1-Trichloromethyl-1,2,3,4-tetrahydro-β-carboline

Clinical data
- Other names: TaClo; 1-Trichloromethyl-THβC; 1-TCMTC
- ATC code: None;

Identifiers
- IUPAC name 1-(trichloromethyl)-2,3,4,9-tetrahydro-1H-pyrido[3,4-b]indole;
- CAS Number: 6649-90-7 131384-80-0;
- PubChem CID: 119183;
- ChemSpider: 106473;
- CompTox Dashboard (EPA): DTXSID70897166 ;

Chemical and physical data
- Formula: C_{12}H_{11}Cl_{3}N_{2}
- Molar mass: 289.58 g·mol^{−1}
- 3D model (JSmol): Interactive image;
- SMILES C1CNC(C2=C1C3=CC=CC=C3N2)C(Cl)(Cl)Cl;
- InChI InChI=1S/C12H11Cl3N2/c13-12(14,15)11-10-8(5-6-16-11)7-3-1-2-4-9(7)17-10/h1-4,11,16-17H,5-6H2; Key:DPPAKKMPHBZNQA-UHFFFAOYSA-N;

= 1-Trichloromethyl-1,2,3,4-tetrahydro-β-carboline =

1-Trichloromethyl-1,2,3,4-tetrahydro-β-carboline (1-TCMTC), also known as tryptamine–chloral (TaClo), is a mammalian alkaloid and potent dopaminergic neurotoxin of the β-carboline family. It can form spontaneously in vivo as a condensation product of endogenous tryptamine (Ta) with chloral hydrate (Clo) or trichloroethylene. The drug shows structural similarity to MPTP. As with MPTP, it acts as an inhibitor of mitochondrial complex I, but shows greater potency in comparison.
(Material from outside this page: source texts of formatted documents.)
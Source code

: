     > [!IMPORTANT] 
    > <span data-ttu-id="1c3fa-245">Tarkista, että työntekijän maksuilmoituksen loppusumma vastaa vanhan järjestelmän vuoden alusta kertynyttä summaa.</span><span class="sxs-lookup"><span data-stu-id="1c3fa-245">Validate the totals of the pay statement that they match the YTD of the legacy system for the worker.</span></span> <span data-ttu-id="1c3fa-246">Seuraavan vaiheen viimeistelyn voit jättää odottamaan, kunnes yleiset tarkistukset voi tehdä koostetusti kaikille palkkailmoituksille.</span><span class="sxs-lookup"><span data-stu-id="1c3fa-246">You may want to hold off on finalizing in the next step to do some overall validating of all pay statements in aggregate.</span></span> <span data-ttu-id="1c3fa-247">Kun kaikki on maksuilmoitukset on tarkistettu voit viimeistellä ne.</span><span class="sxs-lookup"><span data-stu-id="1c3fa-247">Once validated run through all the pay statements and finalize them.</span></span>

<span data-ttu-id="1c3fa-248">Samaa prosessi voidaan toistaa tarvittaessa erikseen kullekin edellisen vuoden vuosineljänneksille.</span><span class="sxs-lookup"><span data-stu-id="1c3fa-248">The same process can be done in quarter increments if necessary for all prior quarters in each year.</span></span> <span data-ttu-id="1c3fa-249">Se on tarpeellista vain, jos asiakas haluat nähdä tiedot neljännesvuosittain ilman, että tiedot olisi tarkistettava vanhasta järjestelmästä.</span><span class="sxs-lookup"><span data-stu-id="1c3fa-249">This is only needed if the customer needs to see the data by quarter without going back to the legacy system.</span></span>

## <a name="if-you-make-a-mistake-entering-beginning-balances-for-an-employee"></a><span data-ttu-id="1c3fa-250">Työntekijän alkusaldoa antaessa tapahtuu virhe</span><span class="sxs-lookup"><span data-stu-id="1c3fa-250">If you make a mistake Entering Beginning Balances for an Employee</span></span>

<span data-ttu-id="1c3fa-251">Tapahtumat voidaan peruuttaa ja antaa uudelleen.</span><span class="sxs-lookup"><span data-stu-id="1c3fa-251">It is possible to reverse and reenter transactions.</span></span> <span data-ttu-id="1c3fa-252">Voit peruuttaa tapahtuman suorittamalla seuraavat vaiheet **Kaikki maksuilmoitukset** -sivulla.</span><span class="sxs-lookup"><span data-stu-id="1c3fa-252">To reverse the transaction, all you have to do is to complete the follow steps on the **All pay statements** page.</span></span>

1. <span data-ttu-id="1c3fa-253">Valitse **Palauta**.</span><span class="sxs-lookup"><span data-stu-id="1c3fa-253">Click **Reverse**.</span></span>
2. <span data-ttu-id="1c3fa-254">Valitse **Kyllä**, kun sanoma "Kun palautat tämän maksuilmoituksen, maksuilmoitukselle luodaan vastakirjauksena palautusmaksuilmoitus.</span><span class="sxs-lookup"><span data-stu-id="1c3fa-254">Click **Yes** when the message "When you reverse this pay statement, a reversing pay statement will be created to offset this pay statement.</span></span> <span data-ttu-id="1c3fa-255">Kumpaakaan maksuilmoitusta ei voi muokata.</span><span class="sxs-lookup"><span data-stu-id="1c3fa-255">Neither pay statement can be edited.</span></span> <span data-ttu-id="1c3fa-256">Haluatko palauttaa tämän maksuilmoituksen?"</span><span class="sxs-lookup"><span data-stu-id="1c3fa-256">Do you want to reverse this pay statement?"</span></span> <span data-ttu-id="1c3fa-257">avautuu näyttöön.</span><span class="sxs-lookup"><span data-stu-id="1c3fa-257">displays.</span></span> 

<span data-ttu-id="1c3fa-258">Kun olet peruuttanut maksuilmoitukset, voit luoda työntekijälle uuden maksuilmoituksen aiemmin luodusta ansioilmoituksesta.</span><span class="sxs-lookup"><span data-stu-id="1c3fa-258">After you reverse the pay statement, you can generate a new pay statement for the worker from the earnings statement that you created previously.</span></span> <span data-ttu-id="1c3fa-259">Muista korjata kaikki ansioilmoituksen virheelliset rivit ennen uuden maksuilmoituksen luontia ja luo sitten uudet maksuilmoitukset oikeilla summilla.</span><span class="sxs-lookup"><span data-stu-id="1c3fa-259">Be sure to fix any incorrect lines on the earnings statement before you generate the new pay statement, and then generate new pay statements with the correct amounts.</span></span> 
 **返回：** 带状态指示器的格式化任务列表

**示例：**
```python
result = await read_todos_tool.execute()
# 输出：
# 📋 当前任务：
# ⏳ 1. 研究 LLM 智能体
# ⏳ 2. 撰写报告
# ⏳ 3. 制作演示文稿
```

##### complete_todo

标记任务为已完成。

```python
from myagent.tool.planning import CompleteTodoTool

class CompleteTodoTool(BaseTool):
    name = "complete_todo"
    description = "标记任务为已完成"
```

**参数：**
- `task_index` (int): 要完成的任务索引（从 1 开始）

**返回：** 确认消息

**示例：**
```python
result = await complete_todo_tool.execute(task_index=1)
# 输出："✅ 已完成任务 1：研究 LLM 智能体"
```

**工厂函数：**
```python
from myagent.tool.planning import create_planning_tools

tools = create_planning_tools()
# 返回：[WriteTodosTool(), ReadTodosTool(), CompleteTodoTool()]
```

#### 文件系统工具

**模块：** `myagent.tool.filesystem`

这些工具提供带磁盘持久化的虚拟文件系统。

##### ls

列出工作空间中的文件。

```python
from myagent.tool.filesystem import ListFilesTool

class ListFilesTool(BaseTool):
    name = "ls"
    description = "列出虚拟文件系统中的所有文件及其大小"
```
TaClo has been found to acutely elevate levels of serotonin and possibly dopamine in the brain in rodents, and elevated serotonin levels may be involved in its dopaminergic neurotoxicity. It exclusively enters serotonergic neurons via passive diffusion rather than by the serotonin transporter (SERT). TaClo produces long-lasting behavioral changes in rodents, such as parkinsonism, changes in locomotor activity, and altered sensitivity to dopaminergic drugs. While initially characterized as a dopaminergic neurotoxin, TaClo has since been reported to be non-selective, acting as a general strong cytotoxin and without specificity for dopaminergic neurons nor for neurons generally.

The chemical synthesis of TaClo has been described. The N-methyl derivative of TaClo, N-methyl-TaClo, is a more potent dopaminergic neurotoxin than TaClo. Another analogue, TaBro, is also more potent. Other analogues have been described as well.

TaClo was first described in the scientific literature in 1990. It was subsequently described as a neurotoxin in 1995. The compound may be an endogenous or environmental neurotoxin and might be involved in the development of Parkinson's disease in some people.